:: YOUR GOAL ::
Among the entries below, find the lines with "final" and copy them.

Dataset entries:
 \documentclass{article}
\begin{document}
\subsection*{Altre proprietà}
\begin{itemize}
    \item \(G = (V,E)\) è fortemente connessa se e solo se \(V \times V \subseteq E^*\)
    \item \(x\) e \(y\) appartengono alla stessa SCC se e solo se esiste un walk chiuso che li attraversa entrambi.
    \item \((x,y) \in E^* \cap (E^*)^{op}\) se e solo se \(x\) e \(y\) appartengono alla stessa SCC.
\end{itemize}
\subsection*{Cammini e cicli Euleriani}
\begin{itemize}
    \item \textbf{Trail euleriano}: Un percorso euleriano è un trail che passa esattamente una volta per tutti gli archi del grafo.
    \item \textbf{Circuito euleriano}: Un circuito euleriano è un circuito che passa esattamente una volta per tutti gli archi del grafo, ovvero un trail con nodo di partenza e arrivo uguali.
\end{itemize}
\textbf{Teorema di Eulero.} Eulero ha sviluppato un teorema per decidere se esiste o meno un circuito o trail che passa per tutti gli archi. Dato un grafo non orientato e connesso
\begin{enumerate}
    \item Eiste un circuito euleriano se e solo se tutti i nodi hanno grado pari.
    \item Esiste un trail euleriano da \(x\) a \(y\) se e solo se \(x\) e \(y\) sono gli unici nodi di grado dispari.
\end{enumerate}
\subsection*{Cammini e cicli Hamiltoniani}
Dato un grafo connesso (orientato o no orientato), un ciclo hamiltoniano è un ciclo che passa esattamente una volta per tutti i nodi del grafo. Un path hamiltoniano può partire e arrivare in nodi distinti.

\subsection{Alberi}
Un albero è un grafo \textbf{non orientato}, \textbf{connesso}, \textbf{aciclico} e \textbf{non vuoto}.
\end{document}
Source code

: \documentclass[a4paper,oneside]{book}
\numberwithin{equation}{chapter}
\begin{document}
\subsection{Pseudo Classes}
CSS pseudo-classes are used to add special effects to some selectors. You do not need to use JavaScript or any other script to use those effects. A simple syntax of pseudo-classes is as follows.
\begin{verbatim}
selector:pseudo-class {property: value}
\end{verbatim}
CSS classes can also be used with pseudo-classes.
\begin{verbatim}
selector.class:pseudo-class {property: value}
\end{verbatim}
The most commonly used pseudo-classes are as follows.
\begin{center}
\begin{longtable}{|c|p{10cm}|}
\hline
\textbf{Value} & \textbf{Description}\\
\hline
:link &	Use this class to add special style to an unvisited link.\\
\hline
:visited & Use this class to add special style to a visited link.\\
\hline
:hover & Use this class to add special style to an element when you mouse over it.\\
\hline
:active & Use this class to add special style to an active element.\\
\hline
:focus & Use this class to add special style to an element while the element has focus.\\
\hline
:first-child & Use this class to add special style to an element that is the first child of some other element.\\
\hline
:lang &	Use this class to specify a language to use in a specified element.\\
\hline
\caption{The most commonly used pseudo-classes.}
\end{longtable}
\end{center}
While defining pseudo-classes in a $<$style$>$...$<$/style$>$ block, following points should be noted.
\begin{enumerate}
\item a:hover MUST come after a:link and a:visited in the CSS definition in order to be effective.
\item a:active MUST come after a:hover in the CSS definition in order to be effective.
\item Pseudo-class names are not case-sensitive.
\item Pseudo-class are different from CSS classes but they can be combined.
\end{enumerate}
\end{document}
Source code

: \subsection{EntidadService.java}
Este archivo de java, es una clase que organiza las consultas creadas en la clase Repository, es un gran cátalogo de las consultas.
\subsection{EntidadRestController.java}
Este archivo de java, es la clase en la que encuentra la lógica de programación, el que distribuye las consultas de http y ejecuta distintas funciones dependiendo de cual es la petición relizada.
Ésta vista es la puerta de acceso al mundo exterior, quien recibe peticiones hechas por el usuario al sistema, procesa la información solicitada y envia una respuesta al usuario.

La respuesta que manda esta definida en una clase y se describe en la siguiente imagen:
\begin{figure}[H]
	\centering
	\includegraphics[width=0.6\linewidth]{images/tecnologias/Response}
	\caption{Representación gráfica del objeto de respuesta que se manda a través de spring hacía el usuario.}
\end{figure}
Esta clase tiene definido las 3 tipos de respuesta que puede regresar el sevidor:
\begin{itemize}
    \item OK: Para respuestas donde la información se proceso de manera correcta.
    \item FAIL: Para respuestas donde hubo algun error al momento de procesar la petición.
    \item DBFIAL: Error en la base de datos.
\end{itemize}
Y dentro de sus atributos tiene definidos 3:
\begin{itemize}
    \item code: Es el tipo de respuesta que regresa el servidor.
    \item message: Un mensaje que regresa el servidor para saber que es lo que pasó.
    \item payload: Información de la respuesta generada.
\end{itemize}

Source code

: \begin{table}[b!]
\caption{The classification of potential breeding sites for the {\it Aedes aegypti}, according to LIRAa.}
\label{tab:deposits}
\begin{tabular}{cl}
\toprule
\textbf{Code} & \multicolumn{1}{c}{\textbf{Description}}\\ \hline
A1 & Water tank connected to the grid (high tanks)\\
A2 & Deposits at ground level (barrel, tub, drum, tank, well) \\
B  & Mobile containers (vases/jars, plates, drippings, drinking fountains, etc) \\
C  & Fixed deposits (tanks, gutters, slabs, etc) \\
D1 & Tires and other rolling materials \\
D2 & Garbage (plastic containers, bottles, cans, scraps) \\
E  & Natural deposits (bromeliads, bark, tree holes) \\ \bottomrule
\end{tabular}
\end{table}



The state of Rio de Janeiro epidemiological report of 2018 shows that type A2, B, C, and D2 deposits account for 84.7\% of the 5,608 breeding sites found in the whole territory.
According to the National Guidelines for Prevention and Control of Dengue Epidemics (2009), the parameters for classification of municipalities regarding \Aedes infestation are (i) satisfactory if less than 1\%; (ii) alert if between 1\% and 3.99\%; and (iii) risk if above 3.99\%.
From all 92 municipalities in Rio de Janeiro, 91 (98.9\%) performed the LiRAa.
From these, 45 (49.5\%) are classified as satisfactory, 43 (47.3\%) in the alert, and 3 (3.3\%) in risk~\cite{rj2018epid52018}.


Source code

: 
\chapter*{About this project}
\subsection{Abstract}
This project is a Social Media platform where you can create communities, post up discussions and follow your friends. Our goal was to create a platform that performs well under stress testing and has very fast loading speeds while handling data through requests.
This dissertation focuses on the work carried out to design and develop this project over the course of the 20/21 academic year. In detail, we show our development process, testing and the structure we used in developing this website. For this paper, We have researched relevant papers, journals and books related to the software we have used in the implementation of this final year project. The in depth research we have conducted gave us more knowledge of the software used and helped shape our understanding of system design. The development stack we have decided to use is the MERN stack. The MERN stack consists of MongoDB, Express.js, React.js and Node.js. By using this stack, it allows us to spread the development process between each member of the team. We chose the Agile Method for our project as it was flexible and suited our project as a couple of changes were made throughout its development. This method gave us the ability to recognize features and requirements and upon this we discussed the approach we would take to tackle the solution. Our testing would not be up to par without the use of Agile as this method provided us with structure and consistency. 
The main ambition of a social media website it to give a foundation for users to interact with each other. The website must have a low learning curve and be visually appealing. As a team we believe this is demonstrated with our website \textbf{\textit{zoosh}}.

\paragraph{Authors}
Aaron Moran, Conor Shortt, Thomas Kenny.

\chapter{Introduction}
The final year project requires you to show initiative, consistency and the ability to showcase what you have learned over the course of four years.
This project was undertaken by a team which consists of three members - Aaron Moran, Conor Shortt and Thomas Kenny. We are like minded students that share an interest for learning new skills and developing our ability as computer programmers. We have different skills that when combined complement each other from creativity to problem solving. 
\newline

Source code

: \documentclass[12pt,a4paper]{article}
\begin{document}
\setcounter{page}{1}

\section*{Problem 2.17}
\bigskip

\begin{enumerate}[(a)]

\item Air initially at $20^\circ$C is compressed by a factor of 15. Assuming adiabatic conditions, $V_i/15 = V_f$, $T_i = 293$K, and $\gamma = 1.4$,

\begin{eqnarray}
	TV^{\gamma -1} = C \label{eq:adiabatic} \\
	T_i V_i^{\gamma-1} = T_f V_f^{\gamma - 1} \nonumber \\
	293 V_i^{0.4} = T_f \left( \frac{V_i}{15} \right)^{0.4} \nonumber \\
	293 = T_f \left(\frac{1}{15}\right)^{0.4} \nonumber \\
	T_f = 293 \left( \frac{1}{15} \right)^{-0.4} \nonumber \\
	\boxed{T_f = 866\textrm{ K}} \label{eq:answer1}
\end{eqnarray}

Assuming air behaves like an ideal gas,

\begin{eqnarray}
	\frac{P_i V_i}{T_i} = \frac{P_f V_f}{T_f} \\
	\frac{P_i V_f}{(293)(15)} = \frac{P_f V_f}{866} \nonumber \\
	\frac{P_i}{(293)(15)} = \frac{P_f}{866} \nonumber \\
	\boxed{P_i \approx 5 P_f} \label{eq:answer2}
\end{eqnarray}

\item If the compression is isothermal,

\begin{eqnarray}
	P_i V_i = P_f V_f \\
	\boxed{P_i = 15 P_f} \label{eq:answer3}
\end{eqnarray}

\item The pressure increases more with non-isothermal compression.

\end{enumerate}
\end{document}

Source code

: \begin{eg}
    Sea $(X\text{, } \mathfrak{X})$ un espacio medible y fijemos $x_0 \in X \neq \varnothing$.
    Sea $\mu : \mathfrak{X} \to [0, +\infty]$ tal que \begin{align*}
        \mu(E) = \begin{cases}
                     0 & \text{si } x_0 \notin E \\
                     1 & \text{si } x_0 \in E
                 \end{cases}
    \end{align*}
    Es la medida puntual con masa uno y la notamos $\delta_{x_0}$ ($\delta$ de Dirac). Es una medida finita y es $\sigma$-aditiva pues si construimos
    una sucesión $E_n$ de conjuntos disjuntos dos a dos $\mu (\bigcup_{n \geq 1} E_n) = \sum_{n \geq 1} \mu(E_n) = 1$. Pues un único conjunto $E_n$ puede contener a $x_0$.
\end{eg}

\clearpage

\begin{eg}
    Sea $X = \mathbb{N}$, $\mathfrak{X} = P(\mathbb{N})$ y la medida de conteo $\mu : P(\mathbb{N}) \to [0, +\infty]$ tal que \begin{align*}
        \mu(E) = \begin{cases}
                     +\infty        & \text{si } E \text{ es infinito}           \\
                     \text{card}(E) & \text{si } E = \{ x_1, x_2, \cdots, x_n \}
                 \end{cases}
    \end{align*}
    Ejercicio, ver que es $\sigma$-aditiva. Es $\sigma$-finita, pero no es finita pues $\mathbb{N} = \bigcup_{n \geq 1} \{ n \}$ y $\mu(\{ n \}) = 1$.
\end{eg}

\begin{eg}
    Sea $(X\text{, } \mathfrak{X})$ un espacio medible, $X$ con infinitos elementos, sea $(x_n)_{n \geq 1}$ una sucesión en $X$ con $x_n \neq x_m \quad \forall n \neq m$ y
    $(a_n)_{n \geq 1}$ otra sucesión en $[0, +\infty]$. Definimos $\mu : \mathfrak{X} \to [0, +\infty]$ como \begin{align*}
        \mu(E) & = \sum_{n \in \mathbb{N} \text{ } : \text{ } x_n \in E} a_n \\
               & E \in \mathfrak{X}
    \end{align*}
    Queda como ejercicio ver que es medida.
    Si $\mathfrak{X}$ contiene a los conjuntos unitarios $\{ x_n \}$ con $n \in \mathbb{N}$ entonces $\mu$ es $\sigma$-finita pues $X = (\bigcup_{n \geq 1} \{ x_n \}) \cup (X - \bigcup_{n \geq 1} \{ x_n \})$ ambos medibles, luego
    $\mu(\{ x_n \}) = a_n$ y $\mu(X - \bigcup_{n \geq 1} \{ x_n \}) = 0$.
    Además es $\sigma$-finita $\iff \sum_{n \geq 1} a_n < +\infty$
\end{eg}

:: RESULT OF THE TASK ::
This dissertation focuses on the work carried out to design and develop this project over the course of the 20/21 academic year. In detail, we show our development process, testing and the structure we used in developing this website. For this paper, We have researched relevant papers, journals and books related to the software we have used in the implementation of this final year project. The in depth research we have conducted gave us more knowledge of the software used and helped shape our understanding of system design. The development stack we have decided to use is the MERN stack. The MERN stack consists of MongoDB, Express.js, React.js and Node.js. By using this stack, it allows us to spread the development process between each member of the team. We chose the Agile Method for our project as it was flexible and suited our project as a couple of changes were made throughout its development. This method gave us the ability to recognize features and requirements and upon this we discussed the approach we would take to tackle the solution. Our testing would not be up to par without the use of Agile as this method provided us with structure and consistency. 
The final year project requires you to show initiative, consistency and the ability to showcase what you have learned over the course of four years.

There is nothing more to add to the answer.